------ RECORDS SHOWN ------

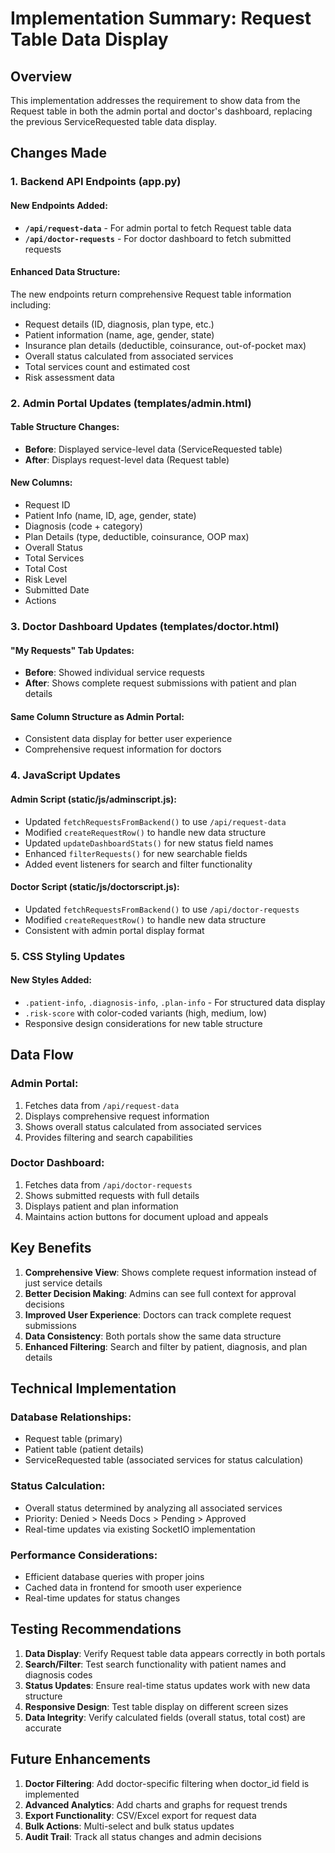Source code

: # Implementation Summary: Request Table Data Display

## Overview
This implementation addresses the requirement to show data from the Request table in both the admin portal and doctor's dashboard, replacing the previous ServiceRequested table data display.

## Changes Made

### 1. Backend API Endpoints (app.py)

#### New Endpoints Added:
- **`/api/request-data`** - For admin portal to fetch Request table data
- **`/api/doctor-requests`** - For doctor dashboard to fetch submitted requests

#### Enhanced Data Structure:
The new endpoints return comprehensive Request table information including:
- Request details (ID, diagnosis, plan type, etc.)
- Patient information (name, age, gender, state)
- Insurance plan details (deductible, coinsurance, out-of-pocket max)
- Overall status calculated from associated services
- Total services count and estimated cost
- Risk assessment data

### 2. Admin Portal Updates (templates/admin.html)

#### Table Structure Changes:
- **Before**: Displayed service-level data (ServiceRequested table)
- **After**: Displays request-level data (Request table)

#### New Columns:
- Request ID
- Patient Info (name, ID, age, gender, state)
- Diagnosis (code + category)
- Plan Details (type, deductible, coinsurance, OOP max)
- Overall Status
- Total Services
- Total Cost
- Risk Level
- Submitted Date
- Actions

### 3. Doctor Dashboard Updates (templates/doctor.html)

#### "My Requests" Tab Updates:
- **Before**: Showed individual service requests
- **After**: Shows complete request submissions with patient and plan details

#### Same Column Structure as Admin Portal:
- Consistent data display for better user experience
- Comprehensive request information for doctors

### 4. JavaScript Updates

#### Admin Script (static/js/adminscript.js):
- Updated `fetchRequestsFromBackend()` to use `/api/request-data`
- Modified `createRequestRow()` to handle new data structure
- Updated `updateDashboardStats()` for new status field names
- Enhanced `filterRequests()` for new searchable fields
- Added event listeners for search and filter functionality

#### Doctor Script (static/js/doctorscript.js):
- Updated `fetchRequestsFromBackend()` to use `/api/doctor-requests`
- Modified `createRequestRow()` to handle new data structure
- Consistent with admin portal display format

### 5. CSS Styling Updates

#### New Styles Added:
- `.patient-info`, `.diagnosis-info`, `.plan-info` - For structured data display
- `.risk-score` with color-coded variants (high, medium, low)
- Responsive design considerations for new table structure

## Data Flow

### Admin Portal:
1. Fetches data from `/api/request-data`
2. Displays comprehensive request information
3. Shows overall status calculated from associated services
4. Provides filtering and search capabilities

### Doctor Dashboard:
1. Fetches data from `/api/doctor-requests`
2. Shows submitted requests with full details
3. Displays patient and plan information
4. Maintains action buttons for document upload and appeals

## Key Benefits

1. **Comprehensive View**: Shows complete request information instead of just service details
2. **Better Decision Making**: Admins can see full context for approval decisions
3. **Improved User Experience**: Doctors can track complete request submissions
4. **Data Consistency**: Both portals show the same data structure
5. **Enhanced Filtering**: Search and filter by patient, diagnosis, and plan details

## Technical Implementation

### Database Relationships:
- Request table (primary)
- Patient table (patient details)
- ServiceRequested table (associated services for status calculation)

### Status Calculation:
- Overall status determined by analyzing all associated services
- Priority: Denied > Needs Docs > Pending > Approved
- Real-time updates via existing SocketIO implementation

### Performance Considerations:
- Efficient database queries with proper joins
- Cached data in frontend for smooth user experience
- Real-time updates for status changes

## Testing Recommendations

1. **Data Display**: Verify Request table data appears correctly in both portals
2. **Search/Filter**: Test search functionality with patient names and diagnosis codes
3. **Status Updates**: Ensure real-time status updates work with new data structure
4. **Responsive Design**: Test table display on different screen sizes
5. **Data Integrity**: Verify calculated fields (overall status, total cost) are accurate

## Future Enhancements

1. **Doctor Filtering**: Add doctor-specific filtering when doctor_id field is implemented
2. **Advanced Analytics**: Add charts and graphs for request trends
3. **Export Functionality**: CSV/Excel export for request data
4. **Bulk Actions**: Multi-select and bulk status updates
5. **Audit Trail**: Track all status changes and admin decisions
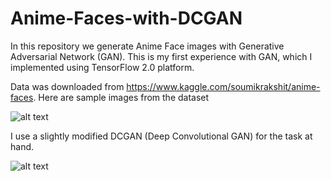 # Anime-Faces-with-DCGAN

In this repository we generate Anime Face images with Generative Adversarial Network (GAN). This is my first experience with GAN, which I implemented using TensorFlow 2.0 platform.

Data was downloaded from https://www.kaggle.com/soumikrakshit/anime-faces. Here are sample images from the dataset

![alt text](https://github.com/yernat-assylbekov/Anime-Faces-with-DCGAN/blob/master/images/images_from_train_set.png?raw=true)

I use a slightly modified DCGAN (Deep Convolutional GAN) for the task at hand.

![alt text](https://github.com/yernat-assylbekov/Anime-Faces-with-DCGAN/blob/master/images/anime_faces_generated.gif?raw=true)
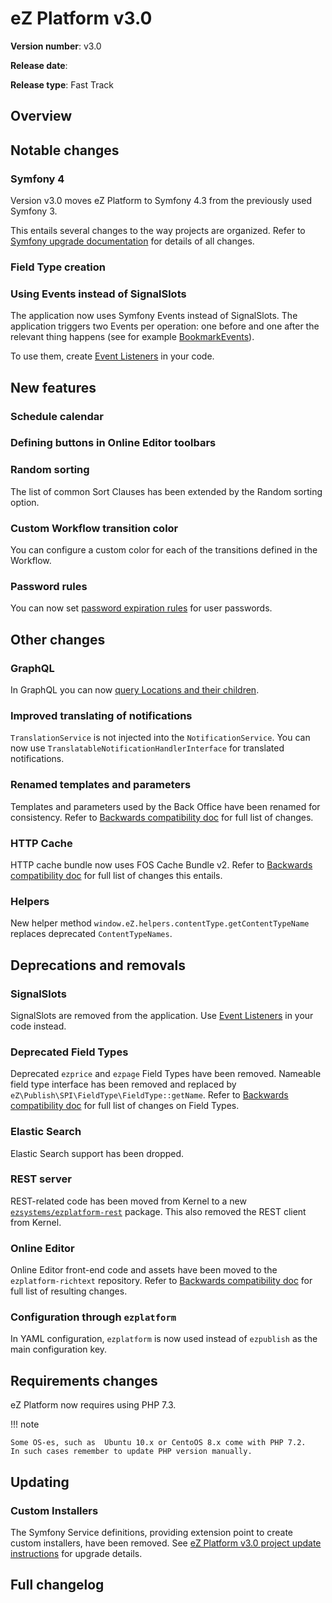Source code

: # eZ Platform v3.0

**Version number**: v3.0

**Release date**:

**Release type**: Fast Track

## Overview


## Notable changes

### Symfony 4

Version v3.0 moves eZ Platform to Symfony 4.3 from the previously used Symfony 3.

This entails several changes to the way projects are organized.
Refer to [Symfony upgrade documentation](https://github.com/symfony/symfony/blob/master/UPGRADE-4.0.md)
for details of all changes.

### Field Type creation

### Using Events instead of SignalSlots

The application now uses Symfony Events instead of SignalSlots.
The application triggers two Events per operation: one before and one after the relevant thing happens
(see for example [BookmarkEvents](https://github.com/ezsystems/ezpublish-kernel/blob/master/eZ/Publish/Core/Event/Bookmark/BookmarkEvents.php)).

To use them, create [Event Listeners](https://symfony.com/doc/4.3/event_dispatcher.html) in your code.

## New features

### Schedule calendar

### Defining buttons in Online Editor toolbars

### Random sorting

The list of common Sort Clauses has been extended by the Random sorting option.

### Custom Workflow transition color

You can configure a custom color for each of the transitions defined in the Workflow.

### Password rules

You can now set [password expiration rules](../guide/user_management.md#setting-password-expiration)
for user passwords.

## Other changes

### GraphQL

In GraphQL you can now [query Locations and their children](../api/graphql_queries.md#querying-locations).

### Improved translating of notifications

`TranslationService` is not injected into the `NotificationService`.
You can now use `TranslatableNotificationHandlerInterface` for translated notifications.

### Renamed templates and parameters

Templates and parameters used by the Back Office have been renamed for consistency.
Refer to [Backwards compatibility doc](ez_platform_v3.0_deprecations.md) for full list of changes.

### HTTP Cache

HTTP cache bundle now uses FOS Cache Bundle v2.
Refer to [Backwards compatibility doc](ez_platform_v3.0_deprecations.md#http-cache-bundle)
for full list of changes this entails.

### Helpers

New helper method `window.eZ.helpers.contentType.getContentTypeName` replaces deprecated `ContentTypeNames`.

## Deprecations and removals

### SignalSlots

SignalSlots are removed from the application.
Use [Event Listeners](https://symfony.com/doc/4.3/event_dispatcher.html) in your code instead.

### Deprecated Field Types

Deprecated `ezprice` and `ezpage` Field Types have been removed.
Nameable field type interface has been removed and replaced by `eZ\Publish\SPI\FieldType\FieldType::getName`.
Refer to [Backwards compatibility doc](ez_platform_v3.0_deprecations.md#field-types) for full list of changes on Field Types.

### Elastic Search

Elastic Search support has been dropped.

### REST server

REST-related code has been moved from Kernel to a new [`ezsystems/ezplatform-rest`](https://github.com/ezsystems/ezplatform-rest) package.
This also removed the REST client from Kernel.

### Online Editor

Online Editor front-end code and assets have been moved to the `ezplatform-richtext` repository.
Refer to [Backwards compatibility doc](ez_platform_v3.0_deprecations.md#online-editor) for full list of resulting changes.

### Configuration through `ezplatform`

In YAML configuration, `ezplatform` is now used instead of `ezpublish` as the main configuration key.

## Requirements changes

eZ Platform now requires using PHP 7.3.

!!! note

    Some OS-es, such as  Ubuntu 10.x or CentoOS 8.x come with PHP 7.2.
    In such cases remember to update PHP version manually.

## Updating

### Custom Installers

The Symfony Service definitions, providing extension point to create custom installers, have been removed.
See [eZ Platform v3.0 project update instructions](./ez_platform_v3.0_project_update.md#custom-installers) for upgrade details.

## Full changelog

------

• [TASK GOAL]:
Begin with the line containing "This also removed" and repeat each line exactly until the records above end.

• [ANSWER SECTION]:
This also removed the REST client from Kernel.

### Online Editor

Online Editor front-end code and assets have been moved to the `ezplatform-richtext` repository.
Refer to [Backwards compatibility doc](ez_platform_v3.0_deprecations.md#online-editor) for full list of resulting changes.

### Configuration through `ezplatform`

In YAML configuration, `ezplatform` is now used instead of `ezpublish` as the main configuration key.

## Requirements changes

eZ Platform now requires using PHP 7.3.

!!! note

    Some OS-es, such as  Ubuntu 10.x or CentoOS 8.x come with PHP 7.2.
    In such cases remember to update PHP version manually.

## Updating

### Custom Installers

The Symfony Service definitions, providing extension point to create custom installers, have been removed.
See [eZ Platform v3.0 project update instructions](./ez_platform_v3.0_project_update.md#custom-installers) for upgrade details.

## Full changelog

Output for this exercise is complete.